Speaking of my dad; I got a letter from him today. He told me all about the horses, and how they're doing. One of his mares; Auburn Mist, is going to have a foal in the spring! I am so excited. But it's still weird that I'm not going to be there. I just can't process the fact that all that - all my old life - is over there, while I'm still here. None of the other girls have this problem. Melanthe never really talks about missing her family (She does tell us a lot about them, and her sister Kira), and she's not even been here a year! And Rebecca just never talks about her family in general, but I don't get the feeling she misses them very much. I know that it's different - Rebecca and Mellie chose to come here so they could study at Sutton, and I was forced to move here - but I still don't understand. Is it weird to miss my father so much? Is it wrong? I just don't understand why I can't stop missing him so much. I think I'm crazy, or something, but sometimes I wonder what would happen if he got sick, or fell off his horse, and I wasn't there. If I never got to say goodbye to him. I don’t think I could live with myself then. And then there’s his girlfriend – Grace. Who he's seeing a lot, he says. Do you think he'll tell me if they get engaged? He wouldn't keep it from me, would he? Would he? Because I get the feeling he's hiding something from me. Like there's something he's not telling me. I don't know why; but I'm scared.

Lilyana

Monday, September 10, 2012

Rebecca - National Suicide awareness day.


                       Today is national Suicide Awareness Day. 

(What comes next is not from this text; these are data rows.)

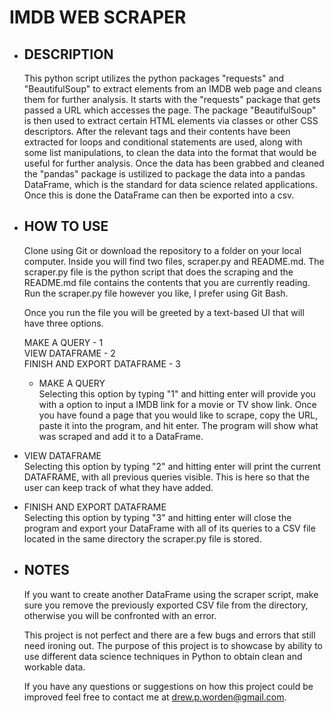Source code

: # IMDB WEB SCRAPER

- ## DESCRIPTION
  This python script utilizes the python packages "requests" and "BeautifulSoup" to extract elements from an IMDB web page and cleans them for further analysis. It starts with the "requests" package that gets passed a URL which accesses the page. The package "BeautifulSoup" is then used to extract certain HTML elements via classes or other CSS descriptors. After the relevant tags and their contents have been extracted for loops and conditional statements are used, along with some list manipulations, to clean the data into the format that would be useful for further analysis. Once the data has been grabbed and cleaned the "pandas" package is ustilized to package the data into a pandas DataFrame, which is the standard for data science related applications. Once this is done the DataFrame can then be exported into a csv.

- ## HOW TO USE
  Clone using Git or download the repository to a folder on your local computer. Inside you will find two files, scraper.py and README.md. The scraper.py file is the python script that does the scraping and the README.md file contains the contents that you are currently reading. Run the scraper.py file however you like, I prefer using Git Bash.

  Once you run the file you will be greeted by a text-based UI that will have three options.

  MAKE A QUERY - 1  
  VIEW DATAFRAME - 2  
  FINISH AND EXPORT DATAFRAME - 3  
  
  - MAKE A QUERY  
    Selecting this option by typing "1" and hitting enter will provide you with a option to input a IMDB link for a movie or TV show link. Once you have found a page that you would like to scrape, copy the URL, paste it into the program, and hit enter. The program will show what was scraped and add it to a DataFrame.
 
 - VIEW DATAFRAME  
   Selecting this option by typing "2" and hitting enter will print the current DATAFRAME, with all previous queries visible. This is here so that the user can keep track of what they have added.
   
 - FINISH AND EXPORT DATAFRAME  
   Selecting this option by typing "3" and hitting enter will close the program and export your DataFrame with all of its queries to a CSV file located in the same directory the scraper.py file is stored.
   
- ## NOTES  
  If you want to create another DataFrame using the scraper script, make sure you remove the previously exported CSV file from the directory, otherwise you will be confronted with an error.
  
  This project is not perfect and there are a few bugs and errors that still need ironing out. The purpose of this project is to showcase by ability to use different data science techniques in Python to obtain clean and workable data.
  
  If you have any questions or suggestions on how this project could be improved feel free to contact me at drew.p.worden@gmail.com.
  
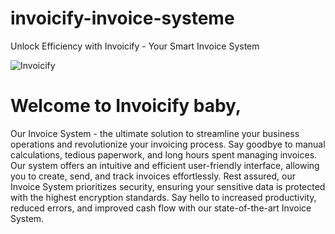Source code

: # invoicify-invoice-systeme
Unlock Efficiency with Invoicify - Your Smart Invoice System

![Invoicify](https://github.com/user-attachments/assets/0ff5d842-3a81-4441-86ff-a5829eaba94d)


# Welcome to Invoicify baby, 

Our Invoice System - the ultimate solution to streamline your business operations and revolutionize your invoicing process. 
Say goodbye to manual calculations, tedious paperwork, and long hours spent managing invoices. Our system offers an intuitive and efficient user-friendly interface, 
allowing you to create, send, and track invoices effortlessly. Rest assured, our Invoice System prioritizes security, 
ensuring your sensitive data is protected with the highest encryption standards. Say hello to increased productivity, reduced errors, 
and improved cash flow with our state-of-the-art Invoice System.
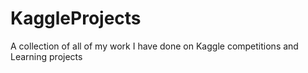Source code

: # KaggleProjects
A collection of all of my work I have done on Kaggle competitions and Learning projects
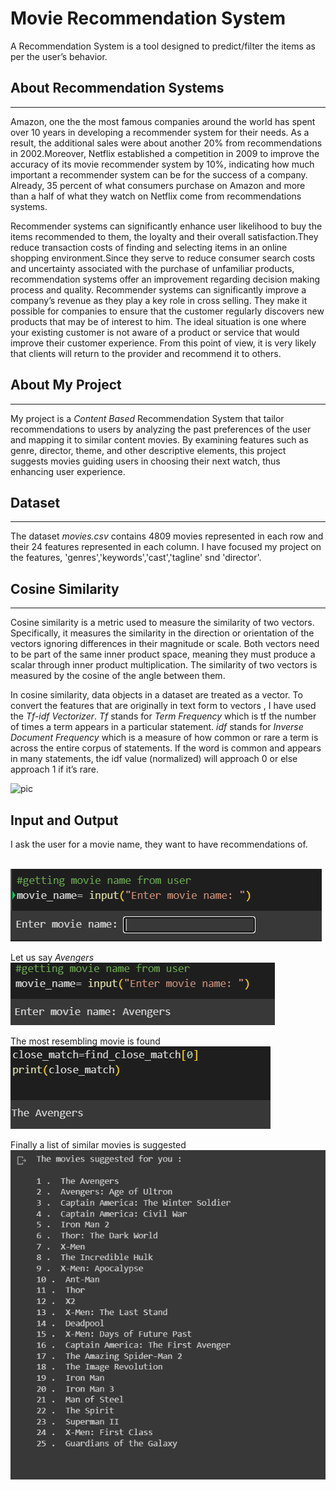 # Movie Recommendation System

 A Recommendation System is a tool designed to predict/filter the items as per the user’s behavior.

 ## About Recommendation Systems
 ---
 Amazon, one the the most famous companies around the world has spent over 10 years in developing a recommender system for their needs. As a result, the additional sales were about another 20% from recommendations in 2002.Moreover, Netflix established a competition in 2009 to improve the accuracy of its movie recommender system by 10%, indicating how much important a recommender system can be for the success of a company. Already, 35 percent of what consumers purchase on Amazon and more than a half of what they watch on Netflix come from recommendations systems.

Recommender systems can significantly enhance user likelihood to buy the items recommended to them, the loyalty and their overall satisfaction.They reduce transaction costs of finding and selecting items in an online shopping environment.Since they serve to reduce consumer search costs and uncertainty associated with the purchase of unfamiliar products, recommendation systems offer an improvement regarding decision making process and quality. Recommender systems can significantly improve a company’s revenue as they play a key role in cross selling. They make it possible for companies to ensure that the customer regularly discovers new products that may be of interest to him. The ideal situation is one where your existing customer is not aware of a product or service that would improve their customer experience. From this point of view, it is very likely that clients will return to the provider and recommend it to others.

## About My Project
---
My project is a *Content Based* Recommendation System that tailor recommendations to users by analyzing the past preferences of the user and mapping it to similar content movies. By examining features such as genre, director, theme, and other descriptive elements, this project suggests movies guiding users in choosing their next watch, thus enhancing user experience.

## Dataset
---
The dataset *movies.csv* contains 4809 movies represented in each row and their 24 features represented in each column. I have focused my project on the features, 'genres','keywords','cast','tagline' snd 'director'.

## Cosine Similarity
---
Cosine similarity is a metric used to measure the similarity of two vectors. Specifically, it measures the similarity in the direction or orientation of the vectors ignoring differences in their magnitude or scale. Both vectors need to be part of the same inner product space, meaning they must produce a scalar through inner product multiplication. The similarity of two vectors is measured by the cosine of the angle between them.

In cosine similarity, data objects in a dataset are treated as a vector. To convert the features that are originally in text form to vectors , I have used the *Tf-idf Vectorizer*. *Tf* stands for *Term Frequency* which is tf the number of times a term appears in a particular statement. *idf* stands for *Inverse Document Frequency* which is a measure of how common or rare a term is across the entire corpus of statements. If the word is common and appears in many statements, the idf value (normalized) will approach 0 or else approach 1 if it’s rare.

![pic](https://storage.googleapis.com/lds-media/images/cosine-similarity-vectors.original.jpg)

## Input and Output
I ask the user for a movie name, they want to have recommendations of.

<br> ![pic](https://github.com/neeharika567/Movie-Recommendation-System/blob/main/ask_name.PNG)

Let us say *Avengers*
<br> ![pic](https://github.com/neeharika567/Movie-Recommendation-System/blob/main/avengers.PNG)

The most resembling movie is found
<br> ![pic](https://github.com/neeharika567/Movie-Recommendation-System/blob/main/closest_match.PNG)

Finally a list of similar movies is suggested
<br> ![pic](https://github.com/neeharika567/Movie-Recommendation-System/blob/main/recom.PNG)

 
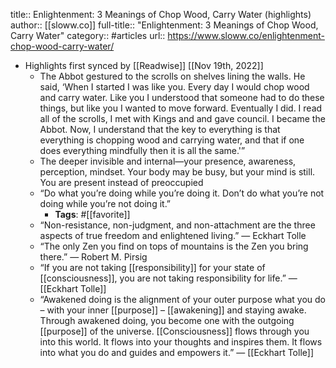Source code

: title:: Enlightenment: 3 Meanings of Chop Wood, Carry Water (highlights)
author:: [[sloww.co]]
full-title:: "Enlightenment: 3 Meanings of Chop Wood, Carry Water"
category:: #articles
url:: https://www.sloww.co/enlightenment-chop-wood-carry-water/

- Highlights first synced by [[Readwise]] [[Nov 19th, 2022]]
	- The Abbot gestured to the scrolls on shelves lining the walls. He said, ‘When I started I was like you. Every day I would chop wood and carry water. Like you I understood that someone had to do these things, but like you I wanted to move forward. Eventually I did. I read all of the scrolls, I met with Kings and and gave council. I became the Abbot. Now, I understand that the key to everything is that everything is chopping wood and carrying water, and that if one does everything mindfully then it is all the same.'”
	- The deeper invisible and internal—your presence, awareness, perception, mindset. Your body may be busy, but your mind is still. You are present instead of preoccupied
	- “Do what you’re doing while you’re doing it. Don’t do what you’re not doing while you’re not doing it.”
		- **Tags**: #[[favorite]]
	- “Non­-resistance, non­-judgment, and non­-attachment are the three aspects of true freedom and enlightened living.” — Eckhart Tolle
	- “The only Zen you find on tops of mountains is the Zen you bring there.” — Robert M. Pirsig
	- “If you are not taking [[responsibility]] for your state of [[consciousness]], you are not taking responsibility for life.” — [[Eckhart Tolle]]
	- “Awakened doing is the alignment of your outer purpose­ what you do – with your inner [[purpose]] – [[awakening]] and staying awake. Through awakened doing, you become one with the outgoing [[purpose]] of the universe. [[Consciousness]] flows through you into this world. It flows into your thoughts and inspires them. It flows into what you do and guides and empowers it.” — [[Eckhart Tolle]]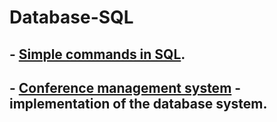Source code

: # Database-SQL
## - [Simple commands in SQL](https://github.com/bielakarolina/Database-SQL/tree/master/Basics%20SQL).
## - [Conference management system](https://github.com/bielakarolina/Database-SQL/tree/master/Conference%20management%20system) - implementation of the database system.
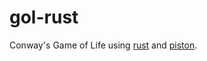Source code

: gol-rust
========

Conway's Game of Life using [rust](http://www.rust-lang.org/) and [piston](https://github.com/PistonDevelopers/piston).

Wear yellow and write "Love" on your wrist to show support and remember the people who died, and the people that are still struggling.






Friday, September 7, 2012

Melanthe - Hate school.

I cannot believe that it is almost school! i just can't! I hate, hate HATE school. It is the worst thing ever! And I mean ever. I cannot see how anybody (Rebecca) could like it! It is horrible! All the talking, and the teachers, and the tests i always fail. It's the worst place on earth. It truly is. I mean; it's fun cuz you get to see your friends, but the academic side of it sucks. I'm just not good at it! I can't do it, I just can't. I am horrible at everything. I suck at math, I can't spell, and I'm useless at science. Utterly useless. It's just a waste of time to go at all, because I know that I'm going to fail. I wish we didn't have to go.

Melanthe.


Thursday, September 6, 2012

Samantha - Almost school...


I cannot believe that school starts in five days. Five days. Summer is almost over but from FIVE DAYS! Where did it go? I have no,no, no, idea. I just don't. Last I remembered, it was the beginning of July, and we were talking about moving. Whatever happened to that? Not a lot. We still don't have a buyer for our house, so, who knows? So what happened this summer? It seems like it went by so fast! Like a millisecond! So much happened, but it seems like such a short time that it happened in! I'll miss summer.

And then we'll have school. I don't dislike school, exactly. Not like Melanthe does. But I don't like it either, like Lilyana or Rebecca do. It's just...school. Inevitable, but not horrible. I'm not a bad student - I get good enough grades - but school is boring. So, so, boring. It is such a waste of time! They go blah, blah, blah, and we just sit there, bored. And they don't even notice! Like.....what? Why don't they see that we are all asleep? I guess they don't. Oh well, to bad for them. I can't believe that in a week I'll be in the classroom. It's just strange. Homework, friends, teachers, classes.....eh. Just school. I do want to try and pack as much as I can into the last days of summer. Before we are herded up and crammed into hot classrooms like sheep penned up for slaughter!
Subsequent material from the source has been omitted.